Operazione della polizia marittima. Il prodotto bloccato non era tracciato, multato il titolare del locale
GIULIANOVA. Maxi sequestro di pesce effettuato dalla polizia marittima della locale capitaneria di porto in un noto ristorante del Lido. In totale 30 chilogrammi di prodotto sono stati tolti dalla disponibilità dell’esercizio in quanto, secondo l’accusa, non tracciato in base alle norme vigenti. Si presume, dunque, acquistato al mercato nero. Il titolare del ristorante è stato inoltre sanzionato con una multa di 1.500 euro. L’operazione si inquadra nell’ambito di una più complessa azione condotta sulla filiera della pesca che prende il nome di “operazione Nettuno” coordinata dal centro controllo area pesca (Ccap) della direzione marittima di Pescara.
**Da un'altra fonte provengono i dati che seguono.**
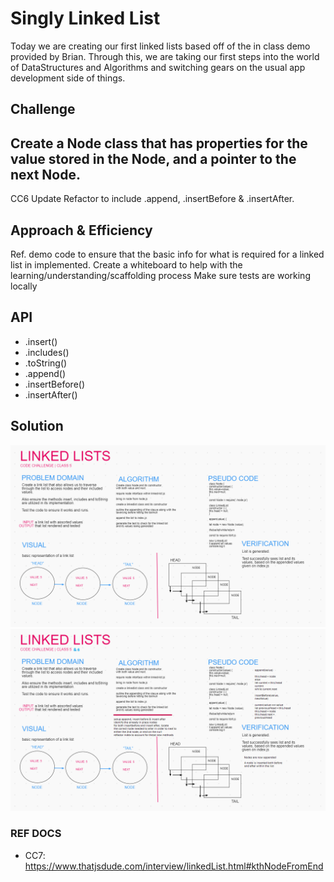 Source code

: # Singly Linked List
Today we are creating our first linked lists based off of the in class demo provided by Brian. Through this, we are taking our first steps into the world of DataStructures and Algorithms and switching gears on the usual app development side of things.

## Challenge
Create a Node class that has properties for the value stored in the Node, and a pointer to the next Node.
---------------
CC6 Update
Refactor to include .append, .insertBefore & .insertAfter.

## Approach & Efficiency
Ref. demo code to ensure that the basic info for what is required for a linked list in implemented.
Create a whiteboard to help with the learning/understanding/scaffolding process
Make sure tests are working locally

## API
- .insert()
- .includes()
- .toString()
- .append()
- .insertBefore()
- .insertAfter()

## Solution
<!-- Embedded whiteboard image -->
![WhiteBoard](./whiteboard_linkedlists.png)
![WhiteBoard](./whiteboard_linkedlists_CC6.png)

### REF DOCS
- CC7: https://www.thatjsdude.com/interview/linkedList.html#kthNodeFromEnd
Il personale della guardia costiera di Giulianova, preposto alle verifiche secondo le direttive impartite, ha accertato nell’area di propria giurisdizione irregolarità nei confronti di pescherecci per pesca in luoghi e tempi non consentiti in 4 diverse circostanze. In questo caso sono scattate sanzioni per 8.000 accanto a quella nei confronti del ristorante. L’attività lungo tutta la costa teramana è durata alcuni giorni ed è stata molto intensa. Il comandante del porto di Giulianova e della guardia costiera, Daniela Sutera, ha coordinato le varie operazioni anche in raccordo con gli uffici marittimi locali di Silvi, Roseto, Tortoreto e Martinsicuro. Così commenta il comandante Sutera: «La vigilanza continuerà nei prossimi giorni in quanto riteniamo necessario ed indispensabile sia la tutela della risorsa ittica e sia la salute del consumatore finale».(al.al.)